The search in the new stack looks to improve on all of that.

Query object

A query object is a value object, and a starting point in search. You will create Query objects to specify parameters of your search, like search criteria, sort clauses and pagination, then pass them to one of the SearchService methods to receive back the result. Let’s take a look at some of the properties.

  • $query
    This holds the search criteria which will affect scoring of the search results (for the search backend that supports it - read Solr).
  • $filter
    This one holds the search criteria which will not affect scoring of the search results. Usually search backend which makes this distinction provides filter condition caching. So you may want to think a bit here and combine this one with $query property in a smart way.
  • $sortClauses
    Holds sort definitions.
  • $limit
    Limits the number of search results returned.
  • $offset
    Offsets the search results returned. Combine this with $limit to achieve pagination.

So how to build your search condition?

Criterion

The Criterion is the basic building block of your search criteria. eZ Publish provides a number of these out of the box, and they should be sufficient to cover the majority of use cases. If you still find the need for something special, you can implement a custom Criterion. Out of the scope of this post, but if you are looking to go for it, check out Netgen’s Tags bundle for a good example on how it is done.

Few of the provided criteria are:

  • ContentId, ContentTypeIdentifier, SectionId
  • LogicalAnd, LogicalOr, LogicalNot
  • Field, FullText, MapLocationDistance

Some of these, like ContentId, SectionId and ContentTypeIdentifier, relate to the inner model of data in eZ Publish. These are typically used to filter search results. For example, if you know the id of the Content you need to find. Or if you want to find all Content in a specific section, or maybe all Content of a ContentType:

use eZ\Publish\API\Repository\Values\Content\Query\Criterion;
 
// Content with id 123
$myContentCriterion = new Criterion\ContentId( 123 );
 
// Content in Section with id = 1 ("Standard" section)
$standardSectionContent = new Criterion\SectionId( 1 );
 
// Content of the "article" type
$articles = new Criterion\ContentTypeIdentifier( "article" );

One special group of criteria are logical criteria. These do not carry search conditions by themselves, but are used to combine or affect other criteria and thus create more complex expressions:

use eZ\Publish\API\Repository\Values\Content\Query\Criterion;
use eZ\Publish\API\Repository\Values\Content\Query\Criterion\Operator;
 
// Content that is not of the "article" Type
$noArticlesPlease = new Criterion\LogicalNot(
    new Criterion\ContentTypeIdentifier( "article" )
);
 
// Content of the Type "article", modified in last 24 hours
$recentArticles = new Criterion\LogicalAnd(
    array(
        new Criterion\ContentTypeIdentifier( "article" ),
        new Criterion\DateMetadata(
            Criterion\DateMetadata::MODIFIED,
            Operator::GTE,
            time() - 86400
        )
    )
);
 
// Content of the "article" or "blog_post" Type
$articlesAndBlogPosts = new Criterion\LogicalOr(
    array(
        new Criterion\ContentTypeIdentifier( "article" ),
        new Criterion\ContentTypeIdentifier( "blog_post" )
    )
);

So far pretty simple. One particular thing not obvious in examples above is input polymorphism. The last example could also be written like this:

use eZ\Publish\API\Repository\Values\Content\Query\Criterion;
 
$articlesAndBlogPosts = new Criterion\ContentTypeIdentifier(
    array(
        "articles",
        "blog_posts"
    )
);

Providing an array as the input value to the ContentTypeIdentifier criterion implies the IN operator. Then the interpretation of the above is: all Content of the given Type that is in the given array of identifiers. In the case when a string is provided, as in the preceding example, the EQ (equals) operator will be used. Sometimes, like in the cases just described, the operator will be implied by the type of the input. But for some criteria you will need to define the operator explicitly. Not to go over the specifics of each one here, check out the code on Github.
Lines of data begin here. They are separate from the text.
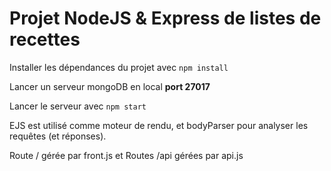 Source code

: # Projet NodeJS & Express de listes de recettes

Installer les dépendances du projet avec
```npm install``` 

Lancer un serveur mongoDB en local **port 27017**

Lancer le serveur avec 
```npm start``` 

EJS est utilisé comme moteur de rendu, et bodyParser pour analyser les requêtes (et réponses).

Route / gérée par front.js
et Routes /api gérées par api.js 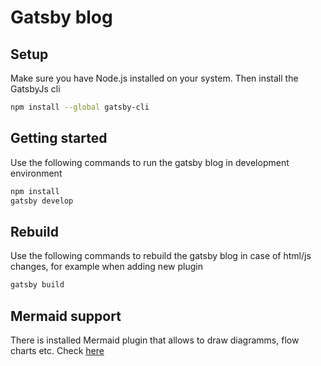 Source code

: # Gatsby blog

## Setup

Make sure you have Node.js installed on your system. Then install the GatsbyJs cli

```bash
npm install --global gatsby-cli
```

## Getting started

Use the following commands to run the gatsby blog in development environment

```bash
npm install
gatsby develop
```

## Rebuild

Use the following commands to rebuild the gatsby blog in case of html/js changes, for example when adding new plugin

```bash
gatsby build
```

## Mermaid support

There is installed Mermaid plugin that allows to draw diagramms, flow charts etc. Check [here](https://mermaidjs.github.io/) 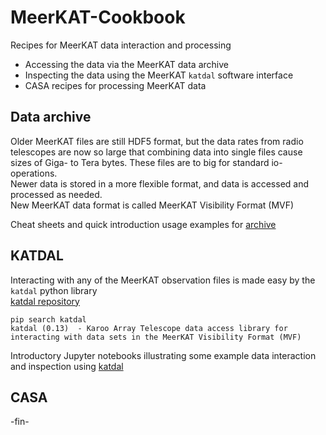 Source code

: # MeerKAT-Cookbook
Recipes for MeerKAT data interaction and processing
* Accessing the data via the MeerKAT data archive
* Inspecting the data using the MeerKAT `katdal` software interface
* CASA recipes for processing MeerKAT data


## Data archive
Older MeerKAT files are still HDF5 format, but the data rates from radio telescopes are now so large that combining data into single files cause sizes of Giga- to Tera bytes.
These files are to big for standard io-operations.     
Newer data is stored in a more flexible format, and data is accessed and processed as needed.    
New MeerKAT data format is called MeerKAT Visibility Format (MVF)

Cheat sheets and quick introduction usage examples for
[archive](https://github.com/ska-sa/MeerKAT-Cookbook/tree/master/archive)


## KATDAL
Interacting with any of the MeerKAT observation files is made easy by the `katdal` python library   
[katdal repository](https://github.com/ska-sa/katdal)

```
pip search katdal
katdal (0.13)  - Karoo Array Telescope data access library for interacting with data sets in the MeerKAT Visibility Format (MVF)
```

Introductory Jupyter notebooks illustrating some example data interaction and inspection using 
[katdal](https://github.com/ska-sa/MeerKAT-Cookbook/tree/master/katdal)


## CASA

 -fin-
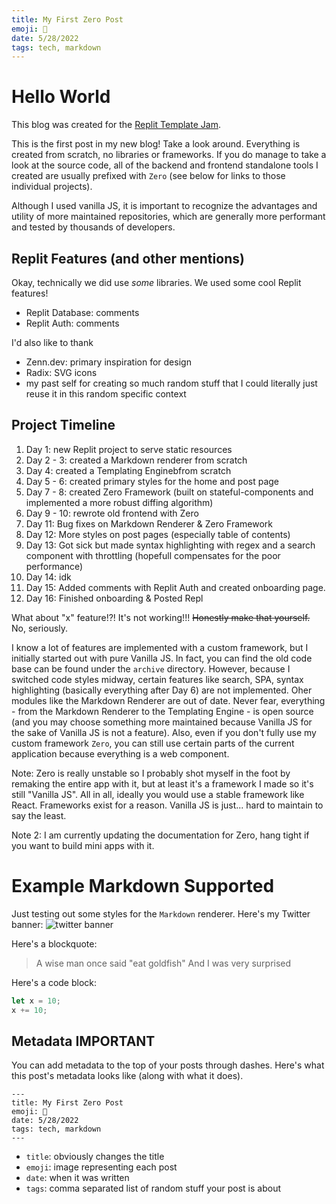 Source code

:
 ```yaml
---
title: My First Zero Post
emoji: 🚀
date: 5/28/2022
tags: tech, markdown
---
```


# Hello World

This blog was created for the [Replit Template Jam](https://blog.replit.com/template-jam).

This is the first post in my new blog! Take a look around. Everything is created from scratch, no libraries or frameworks. If you do manage to take a look at the source code, all of the backend and frontend standalone tools I created are usually prefixed with `Zero` (see below for links to those individual projects).

Although I used vanilla JS, it is important to recognize the advantages and utility of more maintained repositories, which are generally more performant and tested by thousands of developers.

## Replit Features (and other mentions)

Okay, technically we did use _some_ libraries. We used some cool Replit features!

-   Replit Database: comments
-   Replit Auth: comments

I'd also like to thank

-   Zenn.dev: primary inspiration for design
-   Radix: SVG icons
-   my past self for creating so much random stuff that I could literally just reuse it in this random specific context

## Project Timeline

1. Day 1: new Replit project to serve static resources
2. Day 2 - 3: created a Markdown renderer from scratch
3. Day 4: created a Templating Enginebfrom scratch
4. Day 5 - 6: created primary styles for the home and post page
5. Day 7 - 8: created Zero Framework (built on stateful-components and implemented a more robust diffing algorithm)
6. Day 9 - 10: rewrote old frontend with Zero
7. Day 11: Bug fixes on Markdown Renderer & Zero Framework
8. Day 12: More styles on post pages (especially table of contents)
9. Day 13: Got sick but made syntax highlighting with regex and a search component with throttling (hopefull compensates for the poor performance)
10. Day 14: idk
11. Day 15: Added comments with Replit Auth and created onboarding page.
12. Day 16: Finished onboarding & Posted Repl

What about "x" feature!?! It's not working!!! <s>Honestly make that yourself.</s> No, seriously.

I know a lot of features are implemented with a custom framework, but I initially started out with pure Vanilla JS. In fact, you can find the old code base can be found under the `archive` directory. However, because I switched code styles midway, certain features like search, SPA, syntax highlighting (basically everything after Day 6) are not implemented. Oher modules like the Markdown Renderer are out of date. Never fear, everything - from the Markdown Renderer to the Templating Engine - is open source (and you may choose something more maintained because Vanilla JS for the sake of Vanilla JS is not a feature). Also, even if you don't fully use my custom framework `Zero`, you can still use certain parts of the current application because everything is a web component.

Note: Zero is really unstable so I probably shot myself in the foot by remaking the entire app with it, but at least it's a framework I made so it's still "Vanilla JS". All in all, ideally you would use a stable framework like React. Frameworks exist for a reason. Vanilla JS is just... hard to maintain to say the least.

Note 2: I am currently updating the documentation for Zero, hang tight if you want to build mini apps with it.

# Example Markdown Supported

Just testing out some styles for the `Markdown` renderer. Here's my Twitter banner:
![twitter banner](https://pbs.twimg.com/profile_banners/1318662212374786048/1647636453/1500x500)

Here's a blockquote:

> A wise man once said "eat goldfish"
> And I was very surprised

Here's a code block:

```js
let x = 10;
x += 10;
```

## Metadata IMPORTANT

You can add metadata to the top of your posts through dashes. Here's what this post's metadata looks like (along with what it does).

```
---
title: My First Zero Post
emoji: 🚀
date: 5/28/2022
tags: tech, markdown
---
```

-   `title`: obviously changes the title
-   `emoji`: image representing each post
-   `date`: when it was written
-   `tags`: comma separated list of random stuff your post is about
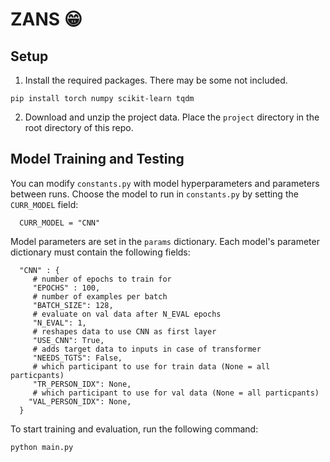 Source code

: # ZANS 😁

## Setup

1. Install the required packages. There may be some not included. 
```
pip install torch numpy scikit-learn tqdm
```
2. Download and unzip the project data. Place the `project` directory in the root directory of this repo.

## Model Training and Testing

You can modify `constants.py` with model hyperparameters and parameters between runs. Choose the model to run in `constants.py` by setting the `CURR_MODEL` field:

      CURR_MODEL = "CNN"

Model parameters are set in the `params` dictionary. Each model's parameter dictionary must contain the following fields:

      "CNN" : {
         # number of epochs to train for
         "EPOCHS" : 100,
         # number of examples per batch 
         "BATCH_SIZE": 128, 
         # evaluate on val data after N_EVAL epochs
         "N_EVAL": 1,
         # reshapes data to use CNN as first layer
         "USE_CNN": True,
         # adds target data to inputs in case of transformer
         "NEEDS_TGTS": False,
         # which participant to use for train data (None = all particpants)
         "TR_PERSON_IDX": None,
         # which participant to use for val data (None = all particpants)
        "VAL_PERSON_IDX": None,
      }


To start training and evaluation, run the following command:

```
python main.py
```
It is also possible to search for the actual contents of the Content you created. For this you will use mostly Field and FullText criteria. The Field criterion is useful if you know the specific field that you want to search on. For example, you want to find a blog post with the exact title "Search in eZ Publish 5":

use eZ\Publish\API\Repository\Values\Content\Query\Criterion;
use eZ\Publish\API\Repository\Values\Content\Query\Operator;
 
$theStuff = new Criterion\LogicalAnd(
    new Criterion\Field( "title", Operator::EQ, "Search in eZ Publish 5" ),
    new Criterion\ContentTypeIdentifier( "blog_post" )
);

On the other hand, FullText will search on all indexed text of the Content, which may include the TextLine, TextBlock, XmlText fields and possibly others in the future:

use eZ\Publish\API\Repository\Values\Content\Query\Criterion;
 
$theStuff = new Criterion\FullText( "Search in eZ Publish 5" );

You can expect the usual stuff valid for full text search here:

  • If multiple words are provided an AND query is performed.
  • OR queries are not (yet) supported.
  • Simple wildcards are supported. If an asterisk (*) is used at the end or beginning of a word this is translated into a wildcard query. Thus "fo*" would match "foo" and "foobar", for example.

Fields that you can not search on using Field criterion

The Field Criterion is usable for fields that store simple value. For example integer, string, float, a list of country codes and so on.
Some field types store data in structures external to the core eZ Publish structures and therefore require special handling. Moreover, the data they store can require an interface more complex than the one provided by the Field criterion.

A good example of this is searching on data stored by the MapLocation field type. MapLocation stores its data (geographical coordinates) in external structures. Also, aside from providing field definition identifier, operator and distance values, it requires coordinates of a geographical location to be used as a distance reference. For these reasons a dedicated MapLocationDistance criterion is implemented.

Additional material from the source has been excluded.